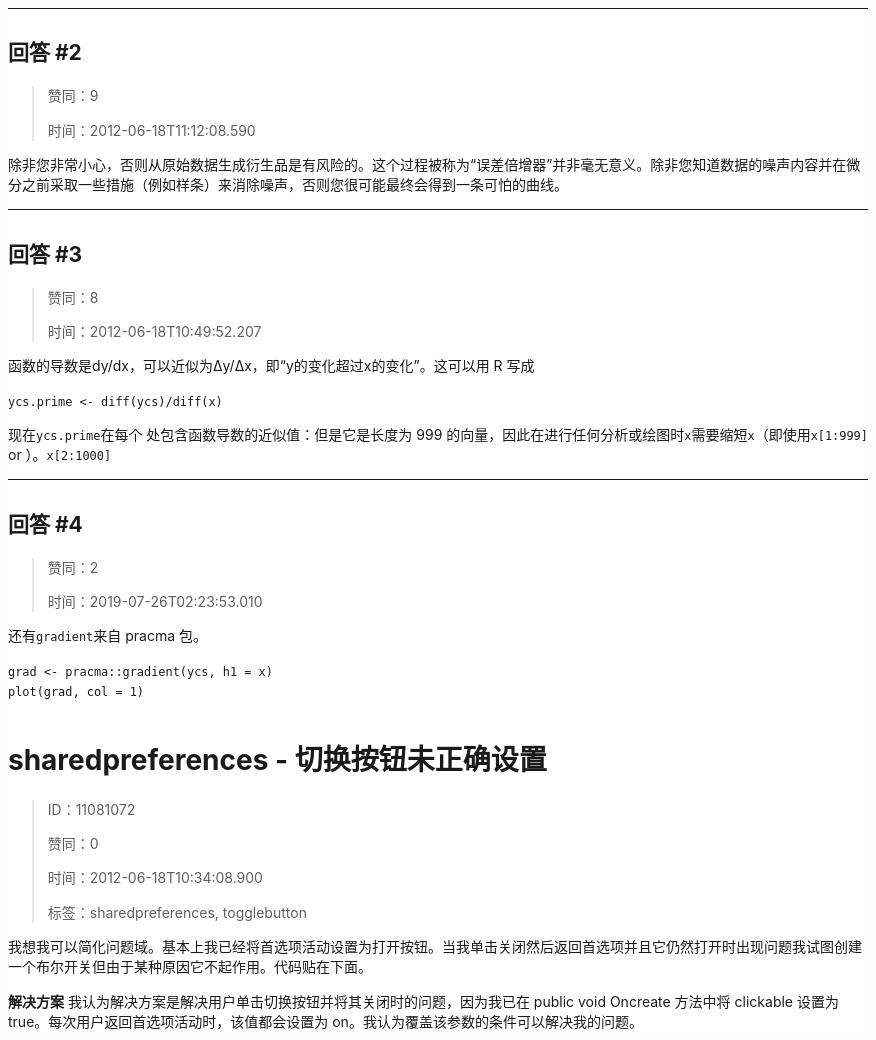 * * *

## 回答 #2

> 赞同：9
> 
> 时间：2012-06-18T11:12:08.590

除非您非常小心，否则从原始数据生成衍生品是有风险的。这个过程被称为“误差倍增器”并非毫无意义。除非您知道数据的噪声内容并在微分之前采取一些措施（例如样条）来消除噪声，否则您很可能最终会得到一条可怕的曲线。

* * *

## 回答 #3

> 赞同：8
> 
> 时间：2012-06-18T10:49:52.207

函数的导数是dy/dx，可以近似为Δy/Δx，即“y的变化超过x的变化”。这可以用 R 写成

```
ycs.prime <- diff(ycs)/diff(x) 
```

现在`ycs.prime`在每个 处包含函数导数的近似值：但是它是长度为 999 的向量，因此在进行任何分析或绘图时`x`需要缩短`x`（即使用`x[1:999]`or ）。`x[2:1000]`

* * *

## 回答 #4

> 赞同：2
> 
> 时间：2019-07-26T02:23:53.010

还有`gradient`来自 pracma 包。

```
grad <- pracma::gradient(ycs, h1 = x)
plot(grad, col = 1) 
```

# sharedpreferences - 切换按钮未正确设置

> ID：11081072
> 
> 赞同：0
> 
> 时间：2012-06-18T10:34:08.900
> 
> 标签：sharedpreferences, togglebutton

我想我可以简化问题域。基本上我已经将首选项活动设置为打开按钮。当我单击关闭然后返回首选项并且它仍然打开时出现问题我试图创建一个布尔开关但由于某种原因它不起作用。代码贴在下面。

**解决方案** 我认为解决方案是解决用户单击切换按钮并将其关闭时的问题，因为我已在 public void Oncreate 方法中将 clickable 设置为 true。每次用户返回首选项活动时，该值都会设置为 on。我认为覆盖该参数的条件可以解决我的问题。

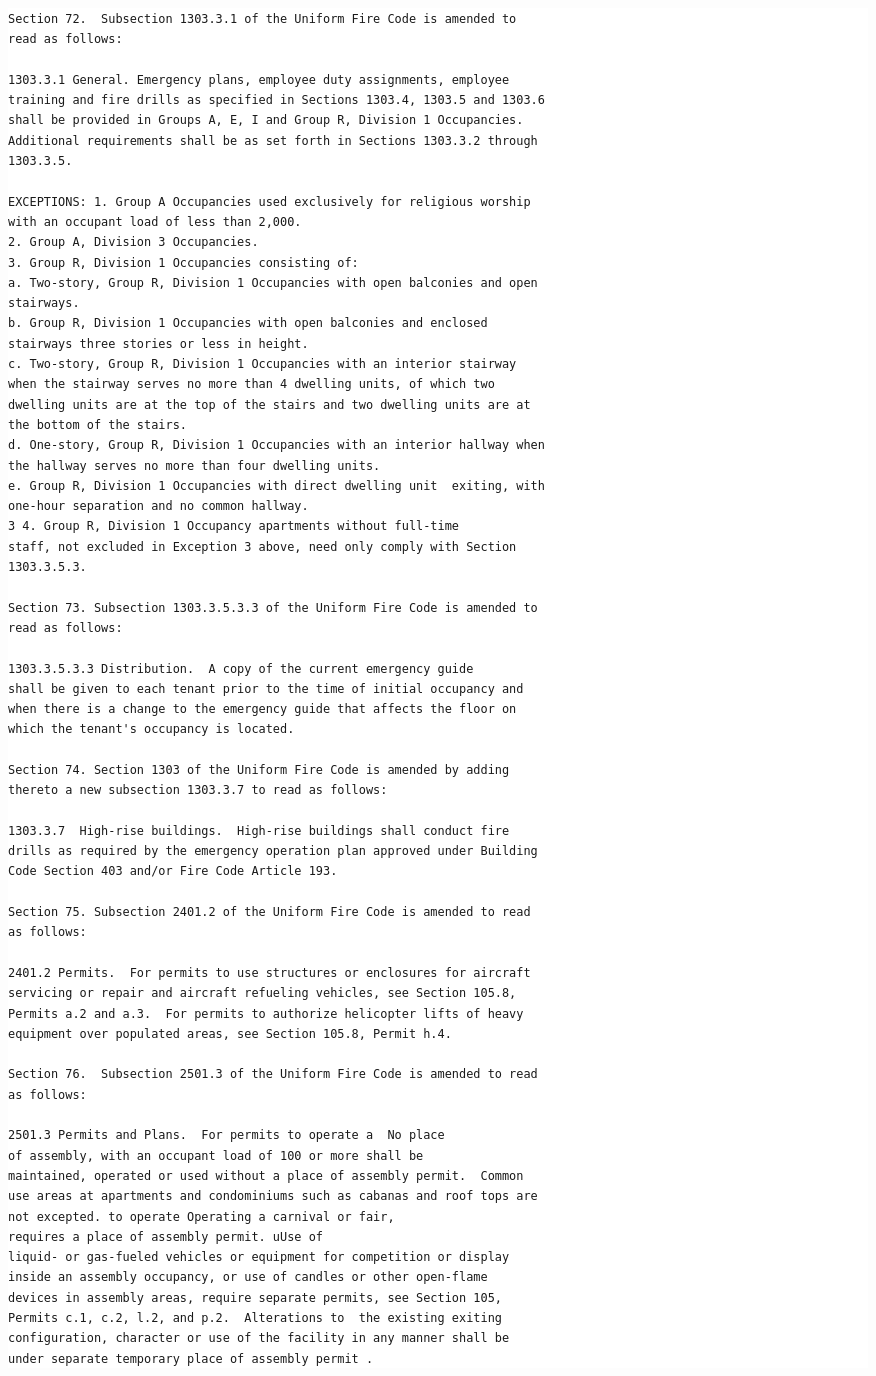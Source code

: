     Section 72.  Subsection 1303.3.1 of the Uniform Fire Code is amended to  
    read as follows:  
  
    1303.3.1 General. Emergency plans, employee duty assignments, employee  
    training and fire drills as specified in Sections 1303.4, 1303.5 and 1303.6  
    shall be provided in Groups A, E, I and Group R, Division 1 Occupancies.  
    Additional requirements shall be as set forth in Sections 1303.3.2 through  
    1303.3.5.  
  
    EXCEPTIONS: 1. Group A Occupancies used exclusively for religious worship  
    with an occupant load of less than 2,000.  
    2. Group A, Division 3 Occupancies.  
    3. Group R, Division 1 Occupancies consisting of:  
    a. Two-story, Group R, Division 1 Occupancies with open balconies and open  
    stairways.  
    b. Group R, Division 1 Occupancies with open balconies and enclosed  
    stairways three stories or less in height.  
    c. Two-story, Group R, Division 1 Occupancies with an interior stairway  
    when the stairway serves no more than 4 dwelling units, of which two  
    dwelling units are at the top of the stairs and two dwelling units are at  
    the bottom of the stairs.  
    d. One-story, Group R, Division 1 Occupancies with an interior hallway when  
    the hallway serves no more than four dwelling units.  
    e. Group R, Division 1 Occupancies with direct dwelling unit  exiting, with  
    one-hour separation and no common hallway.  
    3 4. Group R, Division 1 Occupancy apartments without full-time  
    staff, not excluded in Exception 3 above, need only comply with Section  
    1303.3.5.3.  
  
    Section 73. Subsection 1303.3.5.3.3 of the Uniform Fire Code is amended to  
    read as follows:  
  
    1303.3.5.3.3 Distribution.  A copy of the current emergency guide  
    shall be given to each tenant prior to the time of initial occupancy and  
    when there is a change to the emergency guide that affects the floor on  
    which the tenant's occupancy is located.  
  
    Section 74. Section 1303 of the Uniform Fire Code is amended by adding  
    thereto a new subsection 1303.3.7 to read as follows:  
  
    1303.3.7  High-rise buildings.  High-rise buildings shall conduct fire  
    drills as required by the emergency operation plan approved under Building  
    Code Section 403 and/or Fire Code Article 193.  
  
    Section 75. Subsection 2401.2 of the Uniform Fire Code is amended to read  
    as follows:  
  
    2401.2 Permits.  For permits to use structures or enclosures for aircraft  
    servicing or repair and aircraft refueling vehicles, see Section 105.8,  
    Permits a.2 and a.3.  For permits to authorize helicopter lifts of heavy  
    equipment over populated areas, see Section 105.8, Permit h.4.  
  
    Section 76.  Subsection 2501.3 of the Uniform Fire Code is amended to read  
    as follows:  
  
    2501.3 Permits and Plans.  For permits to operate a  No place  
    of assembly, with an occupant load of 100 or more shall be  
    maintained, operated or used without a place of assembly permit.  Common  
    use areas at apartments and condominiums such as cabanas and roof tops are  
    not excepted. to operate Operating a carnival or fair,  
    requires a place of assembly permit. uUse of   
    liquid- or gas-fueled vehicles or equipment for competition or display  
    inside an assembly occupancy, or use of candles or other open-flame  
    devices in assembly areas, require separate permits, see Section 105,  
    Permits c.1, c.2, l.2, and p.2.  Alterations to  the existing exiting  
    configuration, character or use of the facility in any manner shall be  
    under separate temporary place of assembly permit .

**********

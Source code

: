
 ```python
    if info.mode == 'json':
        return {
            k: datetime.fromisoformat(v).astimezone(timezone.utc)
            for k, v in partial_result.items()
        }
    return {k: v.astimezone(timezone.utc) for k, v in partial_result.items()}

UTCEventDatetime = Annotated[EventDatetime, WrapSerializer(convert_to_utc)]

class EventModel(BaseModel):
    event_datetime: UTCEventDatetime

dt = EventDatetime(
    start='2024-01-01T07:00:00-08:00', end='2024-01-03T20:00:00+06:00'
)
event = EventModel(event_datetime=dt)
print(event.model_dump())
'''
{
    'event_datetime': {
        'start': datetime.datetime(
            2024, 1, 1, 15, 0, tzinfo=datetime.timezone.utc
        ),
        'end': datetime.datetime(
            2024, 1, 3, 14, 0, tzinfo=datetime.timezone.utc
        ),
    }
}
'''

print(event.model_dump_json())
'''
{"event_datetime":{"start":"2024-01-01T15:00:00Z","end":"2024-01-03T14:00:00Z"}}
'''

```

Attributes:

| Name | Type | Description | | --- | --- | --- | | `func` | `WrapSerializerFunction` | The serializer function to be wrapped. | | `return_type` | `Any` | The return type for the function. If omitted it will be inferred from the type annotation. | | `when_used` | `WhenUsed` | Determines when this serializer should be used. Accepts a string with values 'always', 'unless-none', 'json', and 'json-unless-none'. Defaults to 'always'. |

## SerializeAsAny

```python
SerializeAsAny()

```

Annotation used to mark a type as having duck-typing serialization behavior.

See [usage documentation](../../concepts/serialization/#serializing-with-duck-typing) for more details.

**********

• [Exercise brief]: Find "Section 73. Subsection" in the entries above and copy that whole line exactly, then each line after it through the line that contains "Section 74. Section".

• [Solution]:
    Section 73. Subsection 1303.3.5.3.3 of the Uniform Fire Code is amended to  
    read as follows:  
  
    1303.3.5.3.3 Distribution.  A copy of the current emergency guide  
    shall be given to each tenant prior to the time of initial occupancy and  
    when there is a change to the emergency guide that affects the floor on  
    which the tenant's occupancy is located.  
  
    Section 74. Section 1303 of the Uniform Fire Code is amended by adding  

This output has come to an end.